Original Titel. THE FIRST PURGE
Laufzeit in Minuten. 97

Regie. GERARD MCMURRAY
Drehbuch. JAMES DEMONACO
Musik. KEVIN LAX
Kamera. ANASTAS N. MICHOS
Schnitt. JIM PAGE
Darsteller. Y'LAN NOEL . LEX SCOTT DAVIS . JOIVAN WADE . MARISA TOMEI u.a.

Review Datum. 2018-07-04
Kinostart Deutschland. 2018-07-05

Vier Teile in lediglich fünf Jahren. Eine beachtliche Nummer, selbst in Zeiten, in denen jeder halbwegs lukrative Film in Windeseile fortgesetzt wird. Es ist aber dennoch erstaunlich mit welcher Hartnäckigkeit das nach wie vor immens umtriebige Blumhouse-Studio die PURGE-Storyline zum Franchise-Modell aufblasen. Der Erfolg gibt den Produzenten recht, ungeachtet der klitzekleinen Nebensächlichkeit, dass die Reihe nach dem soliden ersten Teil mit jedem neuen Output qualitativ gesehen immer mehr in Richtung Genre-Bodensatz schlingerte.

THE FIRST PURGE ist dabei ein klein wenig erträglicher als der schrecklich missratene dritte Teil. Nach dem ersten Drittel ist man sogar fast geneigt den Film im Geiste als reichlich hirnrissigen, aber überwiegend kurzweiligen Genre-Durchschnitt abzuspeichern. Aber halt nur fast, denn dann schmiert die vierte Ausgabe im Purge-Universum gehörig ab.

Erzählt wird die Vorgeschichte der zwölfstündigen Ausnahmeregelung, die vorsieht, dass alle Verbrechen erlaubt und ebenfalls nach Ablauf der Zeitspanne nicht bestraft werden. Und diese Geschichte geht so: Die amerikanische Regierung, die mit dem desaströsen Zustand des Landes heillos überfordert ist, will über ein psychologisches Experiment austesten, welche positiven Wirkungen sich mit einer staatlich autorisierten kollektiven Katharsis erzielen lassen. Denn die Wut, die in uns allen brodelt, die muss raus. Und ein solches Experiment führt man natürlich dort durch, wo man besonders viel soziale Tristesse und daraus erwachsene Delinquenz erwartet: Im sozialen Brennpunkt Staten Island, den die Regierung ihren Bürger als eine Art Kriminalitäts-Biotop verkaufen will.
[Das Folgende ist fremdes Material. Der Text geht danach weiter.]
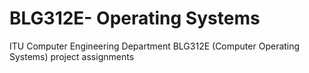 # BLG312E- Operating Systems
 ITU Computer Engineering Department BLG312E (Computer Operating Systems) project assignments
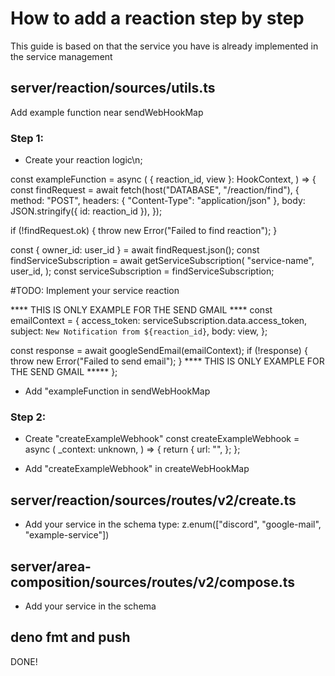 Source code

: # How to add a reaction step by step

This guide is based on that the service you have is already implemented in the service management

## server/reaction/sources/utils.ts

Add example function near sendWebHookMap

### Step 1:
* Create your reaction logic\n;


const exampleFunction = async (
  { reaction_id, view }: HookContext,
) => {
  const findRequest = await fetch(host("DATABASE", "/reaction/find"), {
    method: "POST",
    headers: { "Content-Type": "application/json" },
    body: JSON.stringify({ id: reaction_id }),
  });

  if (!findRequest.ok) {
    throw new Error("Failed to find reaction");
  }

  const { owner_id: user_id } = await findRequest.json();
  const findServiceSubscription = await getServiceSubscription(
    "service-name",
    user_id,
  );
  const serviceSubscription = findServiceSubscription;

  #TODO: Implement your service reaction 

  **** THIS IS ONLY EXAMPLE FOR THE SEND GMAIL **** 
  const emailContext = {
    access_token: serviceSubscription.data.access_token,
    subject: `New Notification from ${reaction_id}`,
    body: view,
  };
  
  const response = await googleSendEmail(emailContext);
  if (!response) {
    throw new Error("Failed to send email");
  }
  **** THIS IS ONLY EXAMPLE FOR THE SEND GMAIL *****
};

* Add "exampleFunction in sendWebHookMap

### Step 2:
* Create "createExampleWebhook"
const createExampleWebhook = async (
  _context: unknown,
) => {
  return {
    url: "",
  };
};

* Add "createExampleWebhook" in createWebHookMap


## server/reaction/sources/routes/v2/create.ts
* Add your service in the schema
    type: z.enum(["discord", "google-mail", "example-service"])

## server/area-composition/sources/routes/v2/compose.ts
 
 * Add your service in the schema

## deno fmt and push 

DONE!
Ab diesem Punkt präsentiert der Film seinen zentralen Clou, den das Drehbuch aus der Feder von James DeMonaco wohl für besonders gewieft hielt, der letztlich aber reichlich vorhersehbar zwischen den Zeilen wartet. In Wirklichkeit leben in den runtergewirtschafteten Vierteln nämlich vor allem ehrliche Leute, die als die zwölf Stunden anbrechen, eher zögerlich reagieren und nicht wie von der rechtsgerichteten Regierung gehofft in einen Rausch der Gewalt verfallen. Und das obwohl ausgewählten Personen monetäre Anreize geboten werden, wenn diese richtig die Sau rauslassen wollen. Der unerwartete Verlauf passt den Initiatoren (u.a. Marisa Tomei) erwartungsgemäß gar nicht, denn natürlich verfolgen die schmierigen Polit-Fratzen ganz eigenen Pläne, die über ein Survival of the fittest weit hinaus gehen.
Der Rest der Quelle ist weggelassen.